I have no problem whatsoever with an individual who, by initiating a business and managing it and providing his employees with competent direction and a decent income, gets as rich as he can. I'm happy for him. I want him to enjoy the fruits of his ingenuity while he is alive. BUT upon his death those others who contributed to that wealth ought to come in for their share. I see that wealth as being a good opportunity to guarantee all the future generations a decent start in life. This puts the rich man in the position of caretaker of wealth for future generations instead of thief of the fruits of the labour of others.
I have spoken of this to some who are rich enough to have earned the designation "wealthy". Often they are so locked-in to the mind-set of feudalistic direct-line inheritance that they cannot see that it is better for them to leave their children a good egalitarian society that offers all children an equal start, than for them to leave their children well off in a shitty system that contains so many desperate "have-nots" that their children will need to spend their entire lives working hard just to protect that wealth.

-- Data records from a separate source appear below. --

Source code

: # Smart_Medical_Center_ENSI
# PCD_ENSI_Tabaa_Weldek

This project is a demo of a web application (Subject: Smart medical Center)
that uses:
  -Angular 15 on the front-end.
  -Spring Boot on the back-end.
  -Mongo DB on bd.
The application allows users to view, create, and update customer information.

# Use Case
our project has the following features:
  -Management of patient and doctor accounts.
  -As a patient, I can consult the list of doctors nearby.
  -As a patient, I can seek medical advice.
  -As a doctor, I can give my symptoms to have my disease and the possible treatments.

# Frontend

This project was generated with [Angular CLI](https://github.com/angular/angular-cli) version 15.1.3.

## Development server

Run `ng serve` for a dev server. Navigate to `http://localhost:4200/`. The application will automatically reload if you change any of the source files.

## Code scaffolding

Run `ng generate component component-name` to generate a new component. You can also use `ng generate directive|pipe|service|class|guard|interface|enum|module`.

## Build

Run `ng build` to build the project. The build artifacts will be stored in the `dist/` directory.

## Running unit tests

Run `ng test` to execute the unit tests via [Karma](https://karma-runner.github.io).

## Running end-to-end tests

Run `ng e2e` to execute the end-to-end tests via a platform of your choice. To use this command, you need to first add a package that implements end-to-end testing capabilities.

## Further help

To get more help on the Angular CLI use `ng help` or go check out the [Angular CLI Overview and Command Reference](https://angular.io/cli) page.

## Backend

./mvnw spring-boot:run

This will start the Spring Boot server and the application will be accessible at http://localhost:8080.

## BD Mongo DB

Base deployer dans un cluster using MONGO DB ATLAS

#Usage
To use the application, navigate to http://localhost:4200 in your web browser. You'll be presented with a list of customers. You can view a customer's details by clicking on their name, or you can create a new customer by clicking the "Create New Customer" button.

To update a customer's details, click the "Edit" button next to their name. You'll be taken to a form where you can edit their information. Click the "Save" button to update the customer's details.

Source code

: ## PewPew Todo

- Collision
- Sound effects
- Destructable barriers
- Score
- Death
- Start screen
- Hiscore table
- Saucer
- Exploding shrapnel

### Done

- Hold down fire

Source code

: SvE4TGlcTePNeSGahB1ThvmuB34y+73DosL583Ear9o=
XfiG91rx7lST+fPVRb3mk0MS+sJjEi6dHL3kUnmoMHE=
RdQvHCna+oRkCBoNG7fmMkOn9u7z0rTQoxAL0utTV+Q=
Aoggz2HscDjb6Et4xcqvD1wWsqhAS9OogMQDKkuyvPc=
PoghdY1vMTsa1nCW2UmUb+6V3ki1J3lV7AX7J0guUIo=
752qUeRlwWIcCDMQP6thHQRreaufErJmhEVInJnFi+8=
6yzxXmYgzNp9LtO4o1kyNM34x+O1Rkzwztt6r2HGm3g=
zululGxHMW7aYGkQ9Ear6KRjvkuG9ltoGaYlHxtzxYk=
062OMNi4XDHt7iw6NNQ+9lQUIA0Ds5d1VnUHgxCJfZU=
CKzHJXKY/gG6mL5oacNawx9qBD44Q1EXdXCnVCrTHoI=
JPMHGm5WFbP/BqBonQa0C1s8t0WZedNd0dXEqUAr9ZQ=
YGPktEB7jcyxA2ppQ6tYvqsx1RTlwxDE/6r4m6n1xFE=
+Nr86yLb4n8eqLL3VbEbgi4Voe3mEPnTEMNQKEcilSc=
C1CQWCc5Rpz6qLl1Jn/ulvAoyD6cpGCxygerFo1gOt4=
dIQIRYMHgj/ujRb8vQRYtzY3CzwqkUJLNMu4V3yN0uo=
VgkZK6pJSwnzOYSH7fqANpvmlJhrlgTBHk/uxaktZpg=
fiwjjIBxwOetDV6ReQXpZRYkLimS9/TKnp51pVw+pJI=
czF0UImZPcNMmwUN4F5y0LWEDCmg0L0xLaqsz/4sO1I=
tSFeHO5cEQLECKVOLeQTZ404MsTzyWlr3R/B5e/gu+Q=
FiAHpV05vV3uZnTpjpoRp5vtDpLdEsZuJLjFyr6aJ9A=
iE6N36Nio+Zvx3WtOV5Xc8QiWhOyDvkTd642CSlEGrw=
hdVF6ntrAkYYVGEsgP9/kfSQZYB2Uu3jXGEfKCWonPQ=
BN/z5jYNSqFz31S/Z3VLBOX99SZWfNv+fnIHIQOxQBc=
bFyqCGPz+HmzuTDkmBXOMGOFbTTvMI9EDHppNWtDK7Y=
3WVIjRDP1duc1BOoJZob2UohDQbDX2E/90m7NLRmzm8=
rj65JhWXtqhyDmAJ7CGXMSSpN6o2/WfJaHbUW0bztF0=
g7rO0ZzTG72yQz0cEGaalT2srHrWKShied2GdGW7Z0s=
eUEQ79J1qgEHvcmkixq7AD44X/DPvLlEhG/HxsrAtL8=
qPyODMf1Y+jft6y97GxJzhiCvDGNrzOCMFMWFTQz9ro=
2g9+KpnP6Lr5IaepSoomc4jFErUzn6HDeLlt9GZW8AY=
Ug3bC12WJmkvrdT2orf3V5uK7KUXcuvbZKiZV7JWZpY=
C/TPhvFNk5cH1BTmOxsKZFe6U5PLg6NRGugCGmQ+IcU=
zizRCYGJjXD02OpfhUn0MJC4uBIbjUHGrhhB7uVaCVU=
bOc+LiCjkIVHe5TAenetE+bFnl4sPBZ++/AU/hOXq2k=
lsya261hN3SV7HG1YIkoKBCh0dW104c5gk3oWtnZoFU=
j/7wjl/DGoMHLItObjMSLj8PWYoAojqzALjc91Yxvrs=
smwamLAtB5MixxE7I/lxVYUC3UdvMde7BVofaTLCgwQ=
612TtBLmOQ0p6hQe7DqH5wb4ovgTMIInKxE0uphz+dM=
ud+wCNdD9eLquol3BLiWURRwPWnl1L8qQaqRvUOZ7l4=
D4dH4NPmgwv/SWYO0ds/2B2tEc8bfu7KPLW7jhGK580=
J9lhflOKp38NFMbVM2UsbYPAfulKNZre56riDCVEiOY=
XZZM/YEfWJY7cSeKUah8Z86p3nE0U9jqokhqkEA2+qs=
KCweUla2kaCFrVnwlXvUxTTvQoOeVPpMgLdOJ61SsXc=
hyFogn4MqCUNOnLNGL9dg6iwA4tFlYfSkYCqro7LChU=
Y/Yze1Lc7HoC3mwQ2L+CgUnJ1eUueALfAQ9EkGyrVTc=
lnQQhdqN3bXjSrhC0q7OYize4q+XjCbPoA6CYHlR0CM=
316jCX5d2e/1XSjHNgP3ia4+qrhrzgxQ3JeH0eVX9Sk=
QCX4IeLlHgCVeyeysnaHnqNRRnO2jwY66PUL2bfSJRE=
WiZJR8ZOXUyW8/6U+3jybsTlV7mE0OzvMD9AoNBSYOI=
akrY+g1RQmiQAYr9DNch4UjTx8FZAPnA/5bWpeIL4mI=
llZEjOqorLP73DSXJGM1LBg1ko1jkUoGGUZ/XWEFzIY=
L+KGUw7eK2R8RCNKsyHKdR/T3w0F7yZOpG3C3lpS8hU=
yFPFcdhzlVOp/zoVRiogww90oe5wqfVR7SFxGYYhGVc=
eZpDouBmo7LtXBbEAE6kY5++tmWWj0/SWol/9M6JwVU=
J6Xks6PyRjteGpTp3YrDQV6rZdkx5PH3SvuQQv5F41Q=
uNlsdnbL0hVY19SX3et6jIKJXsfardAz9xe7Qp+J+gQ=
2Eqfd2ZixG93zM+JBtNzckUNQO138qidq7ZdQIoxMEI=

Yet it might amaze and please you how many people of wealth instantly see that this system would guarantee much that our present system cannot, to their children. Rich people are often greedy and selfish - but they're not usually any more stupid than anyone else. They love and want the best for their children just as you and I do.
It always dismays me how the socialist crowd always sees the wealthy as evil beings out to harm those who are not wealthy. They are not. They are just out to take advantage of a system that places a high premium on attaining great wealth. They are playing the game they were born into, by the rules as they are. That they can often change the rules to suit themselves is a function of our political system - the one we all appear to love and desire, that we call democracy.
When we tighten up those rules the rich may seek to loosen them up to their advantage again. It is up to us to see that they can't do so. It is surely not incumbent on the rich to support rules that limit their ability to gain more wealth at a cost to others in their society. It is up to society to put such rules in place and to keep them there.
In a proper capitalist system, wealth, having come from our society as all wealth does, will be returned to that society upon the death of those who have managed to amass it. It will be “inherited” equally as a basic birthright by all the children born into that society. All ought to have a basic income, from that birthright, so that no one will be forced to rent themselves out as wage-slaves. Employers would have to treat their employees more as partners (which they rightfully are) than as “rentable slaves” desperate to earn the means of survival. The attitude shift would be remarkable!